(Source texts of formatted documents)
/---

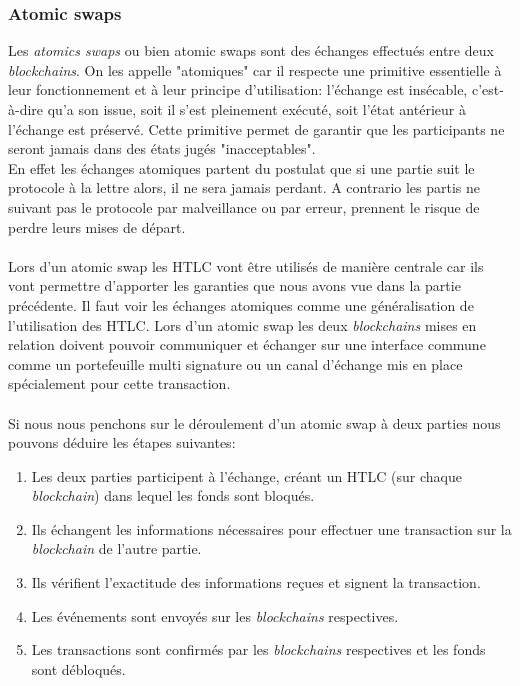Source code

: \subsubsection{Atomic swaps}
Les \textit{atomics swaps} ou bien \glspl{atomic swap} sont des échanges effectués entre deux \textit{\gls{blockchain}s}\cite{herlihy2018atomic}. On les appelle "atomiques" car il respecte une primitive essentielle à leur fonctionnement et à leur principe d'utilisation: 
l'échange est insécable, c'est-à-dire qu'a son issue, soit il s'est pleinement exécuté, soit l'état antérieur à l'échange est préservé.
Cette primitive permet de garantir que les participants ne seront jamais dans des états jugés "inacceptables". \\
En effet les échanges atomiques partent du postulat que si une partie suit le protocole à la lettre alors, 
il ne sera jamais perdant. A contrario les partis ne suivant pas le protocole par malveillance ou par erreur, prennent le risque de perdre leurs mises de départ.\\ \\
Lors d'un \gls{atomic swap} les HTLC vont être utilisés de manière centrale car ils vont permettre d'apporter les garanties que nous avons vue dans la partie précédente. Il faut voir les échanges atomiques comme une généralisation de l'utilisation des HTLC. Lors d'un \gls{atomic swap} les deux \textit{\gls{blockchain}s} mises en relation doivent pouvoir communiquer et échanger sur une interface commune comme un portefeuille multi signature ou un canal d'échange mis en place spécialement pour cette transaction. \\ \\
Si nous nous penchons sur le déroulement d'un \gls{atomic swap} à deux parties nous pouvons déduire les étapes suivantes: 
\begin{enumerate}
    \item Les deux parties participent à l'échange, créant un HTLC (sur chaque \textit{\gls{blockchain}}) dans lequel les fonds sont bloqués. 
    \item Ils échangent les informations nécessaires pour effectuer une transaction sur la \textit{\gls{blockchain}} de l'autre partie. 
    \item Ils vérifient l'exactitude des informations reçues et signent la transaction. 
    \item Les événements sont envoyés sur les \textit{\gls{blockchain}s} respectives. 
    \item Les transactions sont confirmés par les \textit{\gls{blockchain}s} respectives et les fonds sont débloqués.
\end{enumerate}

\---

### Your assignment
Please go through the data above and copy each line containing the word "mises".

### Task output
il ne sera jamais perdant. A contrario les partis ne suivant pas le protocole par malveillance ou par erreur, prennent le risque de perdre leurs mises de départ.\\ \\
Lors d'un \gls{atomic swap} les HTLC vont être utilisés de manière centrale car ils vont permettre d'apporter les garanties que nous avons vue dans la partie précédente. Il faut voir les échanges atomiques comme une généralisation de l'utilisation des HTLC. Lors d'un \gls{atomic swap} les deux \textit{\gls{blockchain}s} mises en relation doivent pouvoir communiquer et échanger sur une interface commune comme un portefeuille multi signature ou un canal d'échange mis en place spécialement pour cette transaction. \\ \\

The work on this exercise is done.